Saved entries
* * * * *
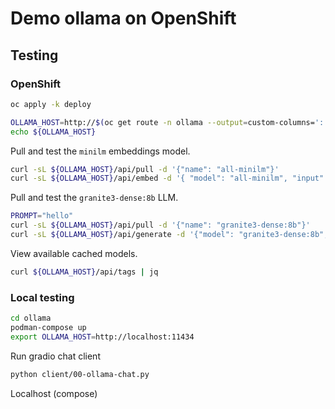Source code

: # Demo ollama on OpenShift

## Testing

### OpenShift

```sh
oc apply -k deploy

OLLAMA_HOST=http://$(oc get route -n ollama --output=custom-columns=':.spec.host' --no-headers)
echo ${OLLAMA_HOST}
```

Pull and test the `minilm` embeddings model.

```sh
curl -sL ${OLLAMA_HOST}/api/pull -d '{"name": "all-minilm"}'
curl -sL ${OLLAMA_HOST}/api/embed -d '{ "model": "all-minilm", "input": "hello" }'
```

Pull and test the `granite3-dense:8b` LLM.

```sh
PROMPT="hello"
curl -sL ${OLLAMA_HOST}/api/pull -d '{"name": "granite3-dense:8b"}'
curl -sL ${OLLAMA_HOST}/api/generate -d '{"model": "granite3-dense:8b", "prompt": "'${PROMPT}'", "stream": false }' | jq .response
```

View available cached models.

```sh
curl ${OLLAMA_HOST}/api/tags | jq
```

### Local testing

```sh
cd ollama
podman-compose up
export OLLAMA_HOST=http://localhost:11434
```

Run gradio chat client

```sh
python client/00-ollama-chat.py
```
Localhost (compose)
* * * * *
Hand back the data above exactly, with no images.

_Answer_.
Source code

: # Demo ollama on OpenShift

## Testing

### OpenShift

```sh
oc apply -k deploy

OLLAMA_HOST=http://$(oc get route -n ollama --output=custom-columns=':.spec.host' --no-headers)
echo ${OLLAMA_HOST}
```

Pull and test the `minilm` embeddings model.

```sh
curl -sL ${OLLAMA_HOST}/api/pull -d '{"name": "all-minilm"}'
curl -sL ${OLLAMA_HOST}/api/embed -d '{ "model": "all-minilm", "input": "hello" }'
```

Pull and test the `granite3-dense:8b` LLM.

```sh
PROMPT="hello"
curl -sL ${OLLAMA_HOST}/api/pull -d '{"name": "granite3-dense:8b"}'
curl -sL ${OLLAMA_HOST}/api/generate -d '{"model": "granite3-dense:8b", "prompt": "'${PROMPT}'", "stream": false }' | jq .response
```

View available cached models.

```sh
curl ${OLLAMA_HOST}/api/tags | jq
```

### Local testing

```sh
cd ollama
podman-compose up
export OLLAMA_HOST=http://localhost:11434
```

Run gradio chat client

```sh
python client/00-ollama-chat.py
```
Localhost (compose)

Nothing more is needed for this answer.